4 Tips for Optimizing Incremental Sitecore Content Publishing

Sitecore 122For the past few years, I have not been a big fan of incremental publishing. In fact, I’ve often recommended if there was one publishing mode to never use, it was incremental publishing. I didn’t know all the facts, but the truth was that every time I tried to implement a solution with incremental publishing the content wouldn’t publish correctly.

Over time, Sitecore has been tweaking incremental publishing and making it better, and some of the issues (like handling item renames) have been fixed in 7.2.  However, if you’re still on one of the other releases, there are a few tweaks you can make to enhance your incremental publishing.

#1. Use a scheduled publish agent

By default, the scheduled PublishAgent is disabled and will not run. Users must manually publish.
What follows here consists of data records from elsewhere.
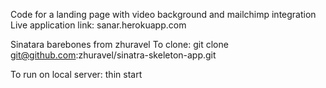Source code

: Code for a landing page with video background and mailchimp integration
Live application link: sanar.herokuapp.com

Sinatara barebones from zhuravel
To clone:
git clone git@github.com:zhuravel/sinatra-skeleton-app.git

To run on local server: 
thin start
However, if you plan on implementing a solution with incremental publishing, I recommend moving to a scheduled publishing model.  When a user tries to perform an incremental publish, their security access is taken into account and if they do not have access to an item it will not be published. However, the future incremental publishes will not attempt to republish it, because it will run based on the last publish date and will not take into account the skipped item.  This will lead to missing items in the published database.
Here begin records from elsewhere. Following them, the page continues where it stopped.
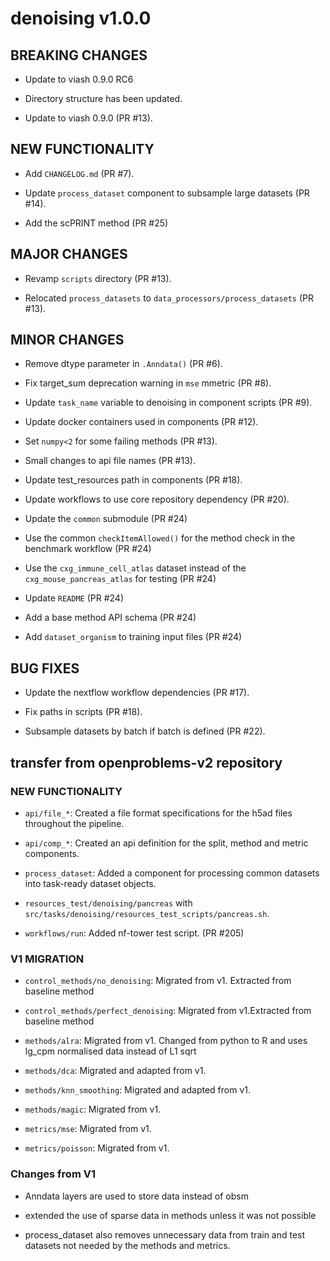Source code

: # denoising v1.0.0

## BREAKING CHANGES

* Update to viash 0.9.0 RC6

* Directory structure has been updated.

* Update to viash 0.9.0 (PR #13).

## NEW FUNCTIONALITY

* Add `CHANGELOG.md` (PR #7).

* Update `process_dataset` component to subsample large datasets (PR #14).

* Add the scPRINT method (PR #25)

## MAJOR CHANGES

* Revamp `scripts` directory (PR #13).

* Relocated `process_datasets` to `data_processors/process_datasets` (PR #13).

## MINOR CHANGES

* Remove dtype parameter in `.Anndata()` (PR #6).

* Fix target_sum deprecation warning in `mse` mmetric (PR #8).

* Update `task_name` variable to denoising in component scripts (PR #9).

* Update docker containers used in components (PR #12).

* Set `numpy<2` for some failing methods (PR #13).

* Small changes to api file names (PR #13).

* Update test_resources path in components (PR #18).

* Update workflows to use core repository dependency (PR #20).

* Update the `common` submodule (PR #24)

* Use the common `checkItemAllowed()` for the method check in the benchmark workflow (PR #24)

* Use the `cxg_immune_cell_atlas` dataset instead of the `cxg_mouse_pancreas_atlas` for testing (PR #24)

* Update `README` (PR #24)

* Add a base method API schema (PR #24)

* Add `dataset_organism` to training input files (PR #24)

## BUG FIXES

* Update the nextflow workflow dependencies (PR #17).

* Fix paths in scripts (PR #18).

* Subsample datasets by batch if batch is defined (PR #22).

## transfer from openproblems-v2 repository

### NEW FUNCTIONALITY

* `api/file_*`: Created a file format specifications for the h5ad files throughout the pipeline.

* `api/comp_*`: Created an api definition for the split, method and metric components.

* `process_dataset`: Added a component for processing common datasets into task-ready dataset objects.

* `resources_test/denoising/pancreas` with `src/tasks/denoising/resources_test_scripts/pancreas.sh`.

* `workflows/run`: Added nf-tower test script. (PR #205)

### V1 MIGRATION

* `control_methods/no_denoising`: Migrated from v1. Extracted from baseline method

* `control_methods/perfect_denoising`: Migrated from v1.Extracted from baseline method

* `methods/alra`: Migrated from v1. Changed from python to R and uses lg_cpm normalised data instead of L1 sqrt

* `methods/dca`: Migrated and adapted from v1.

* `methods/knn_smoothing`: Migrated and adapted from v1.

* `methods/magic`: Migrated from v1.

* `metrics/mse`: Migrated from v1.

* `metrics/poisson`: Migrated from v1.

### Changes from V1

* Anndata layers are used to store data instead of obsm

* extended the use of sparse data in methods unless it was not possible

* process_dataset also removes unnecessary data from train and test datasets not needed by the methods and metrics.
Instead, enable the scheduled PublishAgent by specifying an interval for publishing. With the scheduled task handling the publishing, the security context is taken out of the picture. You can enable the agent using a config file in the App_Config\Include folder that changes the interval.  The below example  updates the interval to run every 5 minutes:

<?xml version="1.0" encoding="utf-8" ?>
<configuration xmlns:patch="http://www.sitecore.net/xmlconfig/" xmlns:set="http://www.sitecore.net/xmlconfig/set/">
	<sitecore>
		<scheduling>
			<agent type="Sitecore.Tasks.PublishAgent" set:interval="00:05:00">
				<param desc="languages">en</param>
			</agent>
		</scheduling>
	</sitecore>
</configuration>

#2. Only publish if there are items queued for processing

The default PublishAgent will execute a publish action for all configured languages at each interval. However, if you are running incremental publishing, there may be no new items to publish. If you use the default PublishAgent class this agent will still execute a publish job, even though the queue is empty. This leads to unnecessary processing and publish event triggers.
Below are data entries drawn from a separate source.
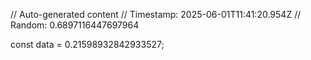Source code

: // Auto-generated content
// Timestamp: 2025-06-01T11:41:20.954Z
// Random: 0.6897116447697964

const data = 0.21598932842933527;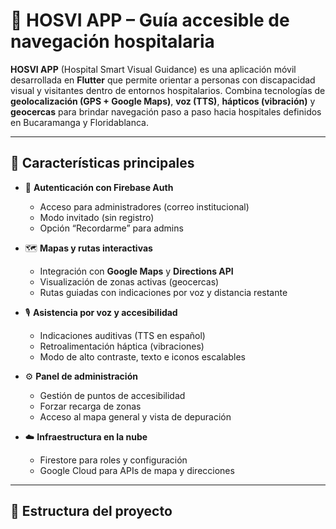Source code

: # 🧭 HOSVI APP – Guía accesible de navegación hospitalaria

**HOSVI APP** (Hospital Smart Visual Guidance) es una aplicación móvil desarrollada en **Flutter** que permite orientar a personas con discapacidad visual y visitantes dentro de entornos hospitalarios. Combina tecnologías de **geolocalización (GPS + Google Maps)**, **voz (TTS)**, **hápticos (vibración)** y **geocercas** para brindar navegación paso a paso hacia hospitales definidos en Bucaramanga y Floridablanca.

---

## 🚀 Características principales

- 🔐 **Autenticación con Firebase Auth**
  - Acceso para administradores (correo institucional)
  - Modo invitado (sin registro)
  - Opción “Recordarme” para admins

- 🗺️ **Mapas y rutas interactivas**
  - Integración con **Google Maps** y **Directions API**
  - Visualización de zonas activas (geocercas)
  - Rutas guiadas con indicaciones por voz y distancia restante

- 🎙️ **Asistencia por voz y accesibilidad**
  - Indicaciones auditivas (TTS en español)
  - Retroalimentación háptica (vibraciones)
  - Modo de alto contraste, texto e iconos escalables

- ⚙️ **Panel de administración**
  - Gestión de puntos de accesibilidad
  - Forzar recarga de zonas
  - Acceso al mapa general y vista de depuración

- ☁️ **Infraestructura en la nube**
  - Firestore para roles y configuración
  - Google Cloud para APIs de mapa y direcciones

---

## 🧩 Estructura del proyecto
Instead, override the default PublishAgent with your own implementation that checks the current queue if the publishing mode is incremental. You can get the current queue using the following Sitecore API call:

var queue = PublishQueue.GetPublishQueue(publishOptions);

Just check the queue length to make sure the publishing only happens if there is something that could be published!

#3. Only clear the cache when items are published

If you are running a single-instance site where authoring and delivery are on the same Sitecore installation, you can further optimize publishing by creating a custom HtmlCacheClearer. The queue that is used by the incremental publish is a list of publishing candidates.  Sometimes, these candidates are not in a state yet where they can be published. For example, a new item version in a draft state will appear in the queue but will not publish because it is not in the last state of the workflow. Even with an optimized PublishAgent implementation, this will trigger an incremental publish and the publish events will fire.  This will lead to a cache clear by the HtmlCacheClearer that is registered to the publish:end and publish:end:remote events.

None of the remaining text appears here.